# Laptop battery management



## octix (Feb 27, 2009)

Does anyone know how can I control charging process of a laptop battery?

For example to stop and start charging while is on AC.

Why do I need this? 
I want to be able to control/set level of charge of laptop battery.
For example to start charging if it's below 30% and stop at 40%.
Power manager from Lenovo(I assume there are other vendors also) can do this, but this is in windows only.

I don't need an entire app for this, just a way to stop and start charging will be more than  enough, I could write a small script for that.

Thank you in advance.


----------



## SirDice (Feb 27, 2009)

To be honest, that's the first laptop I've heard of that's able to do it.
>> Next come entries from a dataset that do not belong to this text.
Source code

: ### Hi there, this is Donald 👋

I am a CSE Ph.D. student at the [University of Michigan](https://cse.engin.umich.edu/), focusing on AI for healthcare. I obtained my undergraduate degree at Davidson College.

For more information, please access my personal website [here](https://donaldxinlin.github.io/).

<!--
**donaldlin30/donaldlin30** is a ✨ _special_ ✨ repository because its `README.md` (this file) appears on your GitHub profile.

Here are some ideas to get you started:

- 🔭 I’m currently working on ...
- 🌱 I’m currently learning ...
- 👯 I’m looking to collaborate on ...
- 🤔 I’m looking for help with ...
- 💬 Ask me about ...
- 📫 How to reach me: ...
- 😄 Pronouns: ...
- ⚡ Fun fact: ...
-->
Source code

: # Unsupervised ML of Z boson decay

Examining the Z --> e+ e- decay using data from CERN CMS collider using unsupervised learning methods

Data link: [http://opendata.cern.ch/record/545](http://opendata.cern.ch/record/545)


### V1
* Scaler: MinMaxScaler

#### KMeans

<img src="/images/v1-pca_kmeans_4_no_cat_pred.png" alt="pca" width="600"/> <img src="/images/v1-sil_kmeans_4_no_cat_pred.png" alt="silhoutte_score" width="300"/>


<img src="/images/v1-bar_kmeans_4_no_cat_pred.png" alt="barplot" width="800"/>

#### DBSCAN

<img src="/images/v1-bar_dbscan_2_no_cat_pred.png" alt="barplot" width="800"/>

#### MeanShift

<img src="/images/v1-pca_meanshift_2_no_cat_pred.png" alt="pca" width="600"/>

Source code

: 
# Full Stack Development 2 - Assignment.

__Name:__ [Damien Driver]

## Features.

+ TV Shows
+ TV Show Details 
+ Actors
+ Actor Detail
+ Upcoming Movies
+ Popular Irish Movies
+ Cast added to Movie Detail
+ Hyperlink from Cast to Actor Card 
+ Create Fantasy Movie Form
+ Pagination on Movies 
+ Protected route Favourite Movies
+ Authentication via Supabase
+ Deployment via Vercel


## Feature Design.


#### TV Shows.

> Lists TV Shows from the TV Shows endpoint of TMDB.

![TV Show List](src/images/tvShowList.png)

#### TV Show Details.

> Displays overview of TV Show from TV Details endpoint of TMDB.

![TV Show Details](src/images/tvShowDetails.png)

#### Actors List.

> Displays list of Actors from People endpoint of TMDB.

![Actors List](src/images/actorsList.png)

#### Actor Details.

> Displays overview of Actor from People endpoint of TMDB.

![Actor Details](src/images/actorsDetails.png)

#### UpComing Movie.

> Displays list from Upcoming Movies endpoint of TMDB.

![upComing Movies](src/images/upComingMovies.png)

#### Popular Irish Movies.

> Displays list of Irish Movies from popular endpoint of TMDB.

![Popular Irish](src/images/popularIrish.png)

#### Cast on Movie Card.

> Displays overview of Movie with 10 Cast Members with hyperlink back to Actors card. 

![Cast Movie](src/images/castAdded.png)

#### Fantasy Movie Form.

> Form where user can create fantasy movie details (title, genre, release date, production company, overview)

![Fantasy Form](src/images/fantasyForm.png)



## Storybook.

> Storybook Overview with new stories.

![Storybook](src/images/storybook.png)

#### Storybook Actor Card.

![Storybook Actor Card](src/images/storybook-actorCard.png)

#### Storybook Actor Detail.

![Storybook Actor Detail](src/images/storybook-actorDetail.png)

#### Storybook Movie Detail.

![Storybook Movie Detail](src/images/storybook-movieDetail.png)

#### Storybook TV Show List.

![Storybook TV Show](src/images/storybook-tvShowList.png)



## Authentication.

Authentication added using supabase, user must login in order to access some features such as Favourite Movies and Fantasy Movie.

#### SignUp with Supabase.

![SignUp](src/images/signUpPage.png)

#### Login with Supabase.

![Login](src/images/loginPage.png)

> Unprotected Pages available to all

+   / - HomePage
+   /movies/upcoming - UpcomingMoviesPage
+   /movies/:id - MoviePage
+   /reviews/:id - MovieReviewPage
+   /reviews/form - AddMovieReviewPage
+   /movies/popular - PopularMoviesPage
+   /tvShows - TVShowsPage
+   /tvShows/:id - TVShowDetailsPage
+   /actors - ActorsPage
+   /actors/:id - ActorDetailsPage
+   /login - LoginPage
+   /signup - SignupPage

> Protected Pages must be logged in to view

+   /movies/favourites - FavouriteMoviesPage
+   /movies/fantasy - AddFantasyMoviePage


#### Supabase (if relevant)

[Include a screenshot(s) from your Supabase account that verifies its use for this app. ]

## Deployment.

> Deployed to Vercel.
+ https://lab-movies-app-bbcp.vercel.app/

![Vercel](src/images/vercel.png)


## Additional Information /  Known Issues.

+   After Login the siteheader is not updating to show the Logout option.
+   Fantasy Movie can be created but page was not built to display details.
If you're constantly on AC it's better to remove the battery altogether. Continues charging and heat seriously impacts a battery's lifetime.


----------



## octix (Feb 27, 2009)

Yes, that's why I want to stop charging at some point. I guess for now I'll take battery out.. for some reason didn't think about this..


----------



## Nicholas (Feb 28, 2009)

> If you're constantly on AC it's better to remove the battery altogether


Is it really safe?


----------



## trev (Feb 28, 2009)

Nicholas said:
			
		

> Is it really safe?



So long as the power doesn't fail, yes.


----------



## morbit (Mar 20, 2009)

> I want to be able to control/set level of charge of laptop battery.
> For example to start charging if it's below 30% and stop at 40%.



It is not controlled by OS. If you set it from Lenovo app and install FreeBSD then it will stay that way.


----------



## Oxyd (Mar 25, 2010)

SirDice said:
			
		

> To be honest, that's the first laptop I've heard of that's able to do it.



My Dell laptop (Inspiron 11z) can also do it through a Dell-supplied Windows app for measuring battery charge -- there's a checkbox to "Disable battery charging".  AFAIK, it can also be disabled through the BIOS in my laptop.

I don't know how to do it on FreeBSD, though. :/


----------



## Markand (Apr 7, 2010)

Nicholas said:
			
		

> Is it really safe?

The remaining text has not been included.